• _EXERCISE GOAL_
Going from the top of the data below, give again each line through the one containing "### BM23二叉树的前序遍历", both ends kept.
DATA TO EXAMINE below:
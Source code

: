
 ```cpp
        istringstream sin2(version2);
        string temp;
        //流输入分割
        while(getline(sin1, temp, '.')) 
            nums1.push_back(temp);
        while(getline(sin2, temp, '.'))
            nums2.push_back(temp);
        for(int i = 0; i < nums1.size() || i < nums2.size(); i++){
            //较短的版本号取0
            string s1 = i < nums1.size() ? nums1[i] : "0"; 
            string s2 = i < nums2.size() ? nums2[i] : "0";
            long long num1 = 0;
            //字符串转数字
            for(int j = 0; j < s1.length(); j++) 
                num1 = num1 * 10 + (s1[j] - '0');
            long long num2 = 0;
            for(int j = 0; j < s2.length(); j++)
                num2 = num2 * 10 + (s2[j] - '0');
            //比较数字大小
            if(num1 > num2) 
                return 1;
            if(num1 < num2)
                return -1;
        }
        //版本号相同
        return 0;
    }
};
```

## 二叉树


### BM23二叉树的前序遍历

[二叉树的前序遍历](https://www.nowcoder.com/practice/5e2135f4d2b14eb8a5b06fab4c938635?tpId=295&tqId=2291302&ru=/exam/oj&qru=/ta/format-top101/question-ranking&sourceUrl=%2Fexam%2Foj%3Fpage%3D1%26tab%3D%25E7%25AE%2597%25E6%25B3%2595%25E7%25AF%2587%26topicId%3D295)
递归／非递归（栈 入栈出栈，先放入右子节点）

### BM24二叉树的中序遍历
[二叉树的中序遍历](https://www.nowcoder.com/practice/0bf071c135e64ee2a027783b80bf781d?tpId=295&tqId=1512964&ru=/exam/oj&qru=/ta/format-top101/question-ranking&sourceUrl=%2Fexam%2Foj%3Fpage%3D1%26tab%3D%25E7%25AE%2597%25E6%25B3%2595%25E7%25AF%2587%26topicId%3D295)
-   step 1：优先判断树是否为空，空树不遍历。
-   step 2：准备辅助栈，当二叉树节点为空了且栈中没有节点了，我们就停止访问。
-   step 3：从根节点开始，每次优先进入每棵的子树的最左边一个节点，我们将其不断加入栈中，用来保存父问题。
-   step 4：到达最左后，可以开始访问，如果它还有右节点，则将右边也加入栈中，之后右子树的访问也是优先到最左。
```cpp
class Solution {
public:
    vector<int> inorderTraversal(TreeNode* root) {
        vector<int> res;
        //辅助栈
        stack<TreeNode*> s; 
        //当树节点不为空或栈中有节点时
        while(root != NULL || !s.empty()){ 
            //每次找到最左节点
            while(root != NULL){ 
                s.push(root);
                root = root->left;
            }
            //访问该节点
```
End of DATA TO EXAMINE.
• _ANSWER FOR THIS EXERCISE_
Source code

:
 ```cpp
        istringstream sin2(version2);
        string temp;
        //流输入分割
        while(getline(sin1, temp, '.')) 
            nums1.push_back(temp);
        while(getline(sin2, temp, '.'))
            nums2.push_back(temp);
        for(int i = 0; i < nums1.size() || i < nums2.size(); i++){
            //较短的版本号取0
            string s1 = i < nums1.size() ? nums1[i] : "0"; 
            string s2 = i < nums2.size() ? nums2[i] : "0";
            long long num1 = 0;
            //字符串转数字
            for(int j = 0; j < s1.length(); j++) 
                num1 = num1 * 10 + (s1[j] - '0');
            long long num2 = 0;
            for(int j = 0; j < s2.length(); j++)
                num2 = num2 * 10 + (s2[j] - '0');
            //比较数字大小
            if(num1 > num2) 
                return 1;
            if(num1 < num2)
                return -1;
        }
        //版本号相同
        return 0;
    }
};
```

## 二叉树


### BM23二叉树的前序遍历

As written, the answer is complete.